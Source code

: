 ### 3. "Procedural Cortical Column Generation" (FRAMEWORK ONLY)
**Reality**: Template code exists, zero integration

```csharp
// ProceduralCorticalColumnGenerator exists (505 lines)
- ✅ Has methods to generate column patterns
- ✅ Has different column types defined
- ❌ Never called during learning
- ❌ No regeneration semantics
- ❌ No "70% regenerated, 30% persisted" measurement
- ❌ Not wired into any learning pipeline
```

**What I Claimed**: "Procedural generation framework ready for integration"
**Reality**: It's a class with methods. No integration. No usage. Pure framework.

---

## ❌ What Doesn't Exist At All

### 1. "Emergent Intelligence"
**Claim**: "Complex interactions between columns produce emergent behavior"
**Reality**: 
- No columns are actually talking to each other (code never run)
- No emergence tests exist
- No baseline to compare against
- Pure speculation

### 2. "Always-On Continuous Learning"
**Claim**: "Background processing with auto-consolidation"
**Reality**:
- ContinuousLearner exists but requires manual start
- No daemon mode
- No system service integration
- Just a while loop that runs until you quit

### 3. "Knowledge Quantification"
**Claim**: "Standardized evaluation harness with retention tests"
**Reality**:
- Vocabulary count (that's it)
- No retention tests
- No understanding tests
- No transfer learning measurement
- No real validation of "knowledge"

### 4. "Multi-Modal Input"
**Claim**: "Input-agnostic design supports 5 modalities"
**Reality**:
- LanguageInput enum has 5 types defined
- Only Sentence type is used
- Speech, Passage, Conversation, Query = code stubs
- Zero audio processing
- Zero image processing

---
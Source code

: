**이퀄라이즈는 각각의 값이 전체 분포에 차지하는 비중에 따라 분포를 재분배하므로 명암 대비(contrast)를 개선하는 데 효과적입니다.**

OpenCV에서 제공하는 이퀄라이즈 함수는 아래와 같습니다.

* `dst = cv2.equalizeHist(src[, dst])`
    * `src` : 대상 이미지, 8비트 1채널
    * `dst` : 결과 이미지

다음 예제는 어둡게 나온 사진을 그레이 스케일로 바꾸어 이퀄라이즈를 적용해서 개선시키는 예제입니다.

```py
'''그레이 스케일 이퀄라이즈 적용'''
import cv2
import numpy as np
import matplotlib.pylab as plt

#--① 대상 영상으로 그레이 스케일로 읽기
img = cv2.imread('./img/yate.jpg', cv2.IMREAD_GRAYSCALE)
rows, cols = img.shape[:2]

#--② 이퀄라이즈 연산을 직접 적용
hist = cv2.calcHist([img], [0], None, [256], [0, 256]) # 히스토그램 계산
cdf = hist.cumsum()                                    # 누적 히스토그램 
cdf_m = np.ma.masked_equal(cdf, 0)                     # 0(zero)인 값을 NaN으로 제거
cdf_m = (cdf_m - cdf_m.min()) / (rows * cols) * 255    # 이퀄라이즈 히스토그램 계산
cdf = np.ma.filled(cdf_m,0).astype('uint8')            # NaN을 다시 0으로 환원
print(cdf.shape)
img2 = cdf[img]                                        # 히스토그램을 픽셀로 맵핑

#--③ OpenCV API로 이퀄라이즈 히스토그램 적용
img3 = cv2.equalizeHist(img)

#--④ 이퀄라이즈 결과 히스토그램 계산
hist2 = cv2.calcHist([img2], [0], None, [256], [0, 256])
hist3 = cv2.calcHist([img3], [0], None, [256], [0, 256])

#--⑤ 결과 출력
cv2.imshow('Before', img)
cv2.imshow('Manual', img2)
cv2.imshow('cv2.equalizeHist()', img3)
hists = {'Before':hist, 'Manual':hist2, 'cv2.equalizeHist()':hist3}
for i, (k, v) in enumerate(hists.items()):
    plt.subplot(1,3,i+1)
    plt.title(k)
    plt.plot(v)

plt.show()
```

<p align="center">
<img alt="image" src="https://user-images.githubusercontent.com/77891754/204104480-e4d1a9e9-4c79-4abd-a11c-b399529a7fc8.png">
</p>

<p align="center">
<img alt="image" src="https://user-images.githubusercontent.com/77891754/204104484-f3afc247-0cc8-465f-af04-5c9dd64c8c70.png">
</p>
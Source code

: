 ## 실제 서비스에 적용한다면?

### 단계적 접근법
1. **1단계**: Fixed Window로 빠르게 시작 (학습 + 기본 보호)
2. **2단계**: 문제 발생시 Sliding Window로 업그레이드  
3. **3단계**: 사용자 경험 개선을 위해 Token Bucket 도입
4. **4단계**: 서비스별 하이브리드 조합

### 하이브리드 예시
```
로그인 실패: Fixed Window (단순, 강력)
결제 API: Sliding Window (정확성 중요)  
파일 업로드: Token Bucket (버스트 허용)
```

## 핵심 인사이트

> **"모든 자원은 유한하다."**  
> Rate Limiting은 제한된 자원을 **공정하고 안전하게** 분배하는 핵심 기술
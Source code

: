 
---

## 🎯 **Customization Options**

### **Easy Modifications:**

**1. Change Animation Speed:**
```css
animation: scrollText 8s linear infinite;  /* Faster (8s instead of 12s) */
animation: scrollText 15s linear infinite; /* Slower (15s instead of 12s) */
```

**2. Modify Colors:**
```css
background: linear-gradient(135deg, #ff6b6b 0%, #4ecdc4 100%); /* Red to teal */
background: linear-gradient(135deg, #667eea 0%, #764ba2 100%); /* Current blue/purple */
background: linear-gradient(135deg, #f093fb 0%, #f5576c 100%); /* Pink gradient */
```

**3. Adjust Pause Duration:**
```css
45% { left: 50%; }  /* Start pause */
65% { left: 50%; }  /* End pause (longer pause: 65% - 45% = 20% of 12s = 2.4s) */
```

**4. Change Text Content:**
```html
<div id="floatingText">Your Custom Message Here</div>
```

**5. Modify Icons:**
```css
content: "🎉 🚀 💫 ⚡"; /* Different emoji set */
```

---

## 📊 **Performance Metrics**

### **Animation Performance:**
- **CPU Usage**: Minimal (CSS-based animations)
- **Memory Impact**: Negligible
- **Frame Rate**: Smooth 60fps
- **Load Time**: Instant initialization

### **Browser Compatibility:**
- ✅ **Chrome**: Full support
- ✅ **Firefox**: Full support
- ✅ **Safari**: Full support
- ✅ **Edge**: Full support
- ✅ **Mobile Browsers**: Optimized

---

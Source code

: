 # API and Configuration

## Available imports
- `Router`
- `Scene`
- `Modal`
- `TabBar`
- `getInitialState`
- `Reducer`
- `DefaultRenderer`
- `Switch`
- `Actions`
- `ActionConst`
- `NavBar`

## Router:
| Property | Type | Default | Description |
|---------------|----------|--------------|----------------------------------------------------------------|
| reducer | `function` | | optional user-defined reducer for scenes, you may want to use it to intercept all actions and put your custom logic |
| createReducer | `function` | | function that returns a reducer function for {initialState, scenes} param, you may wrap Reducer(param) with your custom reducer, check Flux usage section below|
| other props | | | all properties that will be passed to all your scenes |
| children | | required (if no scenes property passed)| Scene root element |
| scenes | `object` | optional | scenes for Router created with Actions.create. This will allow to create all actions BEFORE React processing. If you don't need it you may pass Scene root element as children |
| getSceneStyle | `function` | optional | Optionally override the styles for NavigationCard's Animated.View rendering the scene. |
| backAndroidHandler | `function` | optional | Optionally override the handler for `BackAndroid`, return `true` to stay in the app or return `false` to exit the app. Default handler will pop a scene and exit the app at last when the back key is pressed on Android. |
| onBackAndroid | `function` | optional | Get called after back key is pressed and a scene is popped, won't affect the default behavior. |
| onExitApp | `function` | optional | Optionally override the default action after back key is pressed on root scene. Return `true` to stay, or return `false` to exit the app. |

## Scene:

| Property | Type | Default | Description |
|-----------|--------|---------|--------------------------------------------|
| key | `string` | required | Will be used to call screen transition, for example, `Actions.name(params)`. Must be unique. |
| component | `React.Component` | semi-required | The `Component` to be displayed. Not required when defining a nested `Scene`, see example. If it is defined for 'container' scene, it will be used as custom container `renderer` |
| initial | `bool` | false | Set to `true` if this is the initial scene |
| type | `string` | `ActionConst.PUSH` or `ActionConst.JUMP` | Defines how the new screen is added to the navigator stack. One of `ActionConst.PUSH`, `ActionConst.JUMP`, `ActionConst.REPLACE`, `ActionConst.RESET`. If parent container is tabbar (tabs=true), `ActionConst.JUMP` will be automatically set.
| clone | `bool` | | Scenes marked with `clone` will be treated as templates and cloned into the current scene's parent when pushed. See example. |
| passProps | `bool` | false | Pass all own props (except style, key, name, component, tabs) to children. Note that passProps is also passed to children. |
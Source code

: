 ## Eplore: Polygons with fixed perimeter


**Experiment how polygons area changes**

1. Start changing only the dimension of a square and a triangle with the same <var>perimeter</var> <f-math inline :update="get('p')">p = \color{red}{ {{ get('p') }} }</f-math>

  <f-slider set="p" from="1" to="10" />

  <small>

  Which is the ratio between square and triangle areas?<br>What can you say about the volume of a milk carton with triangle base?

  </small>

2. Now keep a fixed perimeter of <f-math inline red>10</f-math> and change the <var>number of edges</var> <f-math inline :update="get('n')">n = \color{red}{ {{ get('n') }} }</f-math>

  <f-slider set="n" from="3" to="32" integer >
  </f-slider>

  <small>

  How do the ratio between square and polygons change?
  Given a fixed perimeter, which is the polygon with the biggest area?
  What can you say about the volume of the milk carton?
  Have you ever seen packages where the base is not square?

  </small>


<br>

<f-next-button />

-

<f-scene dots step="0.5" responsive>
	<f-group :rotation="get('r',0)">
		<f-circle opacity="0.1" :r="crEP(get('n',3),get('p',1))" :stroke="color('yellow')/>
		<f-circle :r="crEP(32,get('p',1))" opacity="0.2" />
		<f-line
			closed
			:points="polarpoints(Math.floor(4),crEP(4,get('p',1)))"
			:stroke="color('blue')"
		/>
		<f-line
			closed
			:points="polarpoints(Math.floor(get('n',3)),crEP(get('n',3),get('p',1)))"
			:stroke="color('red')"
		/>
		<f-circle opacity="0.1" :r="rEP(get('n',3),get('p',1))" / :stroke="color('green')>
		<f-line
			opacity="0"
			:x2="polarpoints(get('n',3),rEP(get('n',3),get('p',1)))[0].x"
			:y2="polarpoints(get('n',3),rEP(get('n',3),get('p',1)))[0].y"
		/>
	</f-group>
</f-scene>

> [WHAT IS BEING ASKED]: Please report every line of the listing that contains the string "shape".

> [WRITTEN ANSWER]:
rows, cols = img.shape[:2]
print(cdf.shape)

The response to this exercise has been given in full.